Applications of the SIP framework: the Treedom case study

Treedom is an outstanding and recently funded B Corp I have been involved with for several years. On Treedom's website, individuals and corporations are able to plant fruit trees in areas affected by deforestation, with direct benefits on carbon dioxide (CO2) reduction. In addition, they provide labor and economic opportunities to the local sustenance farmers that plant and own the trees. The company recently completed both the SROI assessment for its reforestation project in Kenya, and the SIP assessment to determine the overall social impact of its operations over the next five years.

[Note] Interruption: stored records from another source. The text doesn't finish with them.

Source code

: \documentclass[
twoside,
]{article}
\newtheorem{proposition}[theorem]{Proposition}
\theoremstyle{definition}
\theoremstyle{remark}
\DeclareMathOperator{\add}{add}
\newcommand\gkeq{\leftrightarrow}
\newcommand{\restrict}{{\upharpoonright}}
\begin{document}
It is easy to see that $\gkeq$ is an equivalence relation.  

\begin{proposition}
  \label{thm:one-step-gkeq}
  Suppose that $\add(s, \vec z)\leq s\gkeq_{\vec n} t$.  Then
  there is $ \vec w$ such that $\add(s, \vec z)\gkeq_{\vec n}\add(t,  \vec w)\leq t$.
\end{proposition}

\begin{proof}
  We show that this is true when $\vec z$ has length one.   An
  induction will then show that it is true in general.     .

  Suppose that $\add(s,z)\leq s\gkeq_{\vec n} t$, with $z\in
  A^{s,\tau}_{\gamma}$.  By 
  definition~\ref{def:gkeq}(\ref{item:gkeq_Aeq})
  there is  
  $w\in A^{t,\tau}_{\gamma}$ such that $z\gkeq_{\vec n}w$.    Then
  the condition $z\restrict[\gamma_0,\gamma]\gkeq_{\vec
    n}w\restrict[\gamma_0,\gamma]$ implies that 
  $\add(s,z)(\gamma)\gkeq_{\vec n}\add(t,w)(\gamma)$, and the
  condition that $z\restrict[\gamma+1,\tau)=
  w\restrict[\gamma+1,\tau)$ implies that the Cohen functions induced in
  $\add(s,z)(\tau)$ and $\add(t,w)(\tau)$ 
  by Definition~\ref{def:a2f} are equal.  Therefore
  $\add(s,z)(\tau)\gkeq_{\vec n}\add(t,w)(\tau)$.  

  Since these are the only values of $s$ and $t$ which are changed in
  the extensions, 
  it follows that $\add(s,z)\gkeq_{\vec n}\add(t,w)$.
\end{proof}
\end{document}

Under the SIP, Treedom identified two social externalities from the IRIS catalogue: CO2 tons absorbed (catalogue number OD4108) and incremental income for beneficiaries (catalogue number OD6247). The next step determined the relationship between company revenue and units in the two externalities. The assessment revealed that for every $1,000 in revenue, reforestation-related services absorb 47 tons of CO2. This same revenue generates $722 in incremental income to sustenance farmers. Over five years, Treedom’s financial projections estimate the company will absorb 10.6 million tons of CO2 and generate $233.6 million of incremental income for beneficiaries. The final step requires converting the impacts in market-based monetary values. This occurs via a simple 1:1 ratio in the case of incremental income, and by a $40 per metric ton of CO2 offset (the average market value at the time).

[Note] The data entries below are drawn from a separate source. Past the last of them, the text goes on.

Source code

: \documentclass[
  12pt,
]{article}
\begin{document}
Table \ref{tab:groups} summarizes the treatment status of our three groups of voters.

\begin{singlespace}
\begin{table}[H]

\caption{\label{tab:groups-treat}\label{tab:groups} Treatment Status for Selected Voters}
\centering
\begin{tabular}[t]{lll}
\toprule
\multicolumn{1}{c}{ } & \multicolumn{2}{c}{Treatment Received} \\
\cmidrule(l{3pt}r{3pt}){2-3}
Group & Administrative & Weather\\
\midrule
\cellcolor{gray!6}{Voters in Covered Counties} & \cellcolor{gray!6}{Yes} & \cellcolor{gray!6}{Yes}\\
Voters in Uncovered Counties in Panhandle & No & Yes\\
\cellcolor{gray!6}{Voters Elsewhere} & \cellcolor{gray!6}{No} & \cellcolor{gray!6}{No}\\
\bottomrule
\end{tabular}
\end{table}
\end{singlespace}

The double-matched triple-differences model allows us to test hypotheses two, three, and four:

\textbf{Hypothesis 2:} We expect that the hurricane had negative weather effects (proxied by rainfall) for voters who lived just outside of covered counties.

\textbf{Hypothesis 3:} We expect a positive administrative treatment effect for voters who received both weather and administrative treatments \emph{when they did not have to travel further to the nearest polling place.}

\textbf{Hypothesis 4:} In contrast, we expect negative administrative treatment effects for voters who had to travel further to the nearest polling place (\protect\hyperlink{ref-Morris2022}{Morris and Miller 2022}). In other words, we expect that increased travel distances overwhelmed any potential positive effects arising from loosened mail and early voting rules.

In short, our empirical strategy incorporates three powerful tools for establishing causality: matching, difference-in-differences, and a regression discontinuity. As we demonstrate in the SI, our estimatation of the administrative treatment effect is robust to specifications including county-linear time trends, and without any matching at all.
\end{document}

The social impact projection, therefore, results in $426 million from CO2 offset and $234 million from income to beneficiaries for a total output of $660 million. We can easily compare these results with the funding required to execute them and with the operating results themselves. In the case of Treedom, the SIP is worth three times the expected turnover in the next five years and 110 times the current financial requirements from investors.

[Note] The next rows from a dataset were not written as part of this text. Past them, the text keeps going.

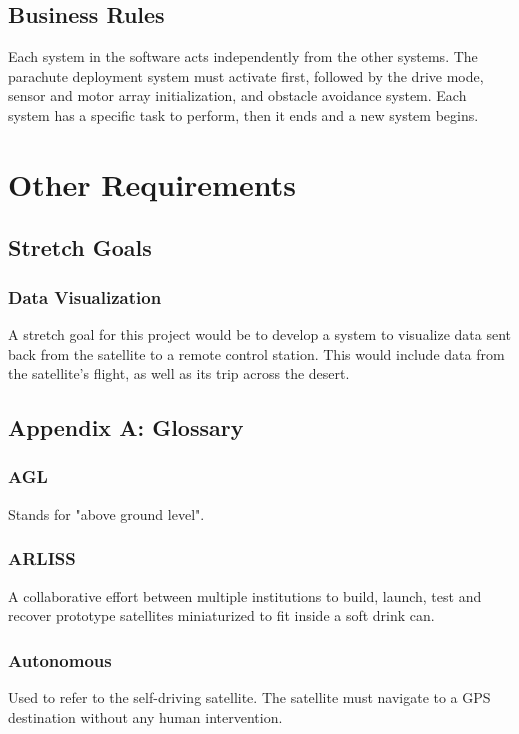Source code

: \documentclass{scrreprt}
\begin{document}
\section{Business Rules}
Each system in the software acts independently from the other systems. The parachute deployment system must activate first, followed by the drive mode, sensor and motor array initialization, and obstacle avoidance system. Each system has a specific task to perform, then it ends and a new system begins.


\chapter{Other Requirements}

\section{Stretch Goals}

\subsection{Data Visualization}
A stretch goal for this project would be to develop a system to visualize data sent back from the satellite to a remote control station. This would include data from the satellite's flight, as well as its trip across the desert.

\section{Appendix A: Glossary}

\subsection{AGL}
Stands for "above ground level".

\subsection{ARLISS}
A collaborative effort between multiple institutions to build, launch, test and recover prototype satellites miniaturized to fit inside a soft drink can.

\subsection{Autonomous}
Used to refer to the self-driving satellite. The satellite must navigate to a GPS destination without any human intervention.
\end{document}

Key takeaways and questions for the future

  • The most exciting indication is the evolution of the expression of social impacts. They have transformed from purely qualitative values into quantitative values.
  • Impact investors need to consider and integrate the non-financial return of an investment. This is essential during their due diligence processes, while the investment is in the portfolio (so they can track any progress), and at exit as part of the overall return assessment.
  • Comparisons between impacts and funding requested (as well as with revenue projections) provide the most immediate and linear ratios for an assessment of whether the target company meets the fund’s mandate and selection criteria.
  • Comparing social impacts between companies belonging to different industries and geographies provides an effective screening and prioritization tool for impact investors. While no widely adopted existing framework allows such comparisons, operators can force the preparation of such an assessment as part of the funding application process.
  • The large number of frameworks available with no consensus from researchers or investors overwhelms businesses that aim to implement a valid, long-term approach to impact reporting.
  • Are impact investors actually using any of these frameworks? And if not, what gives them enough confidence their investment decisions satisfy both financial returns and socio-environmental returns in the best interests of their limited partners?
  • Are these methods perfect? Absolutely not, but they force us to have a discussion around materiality and relevance.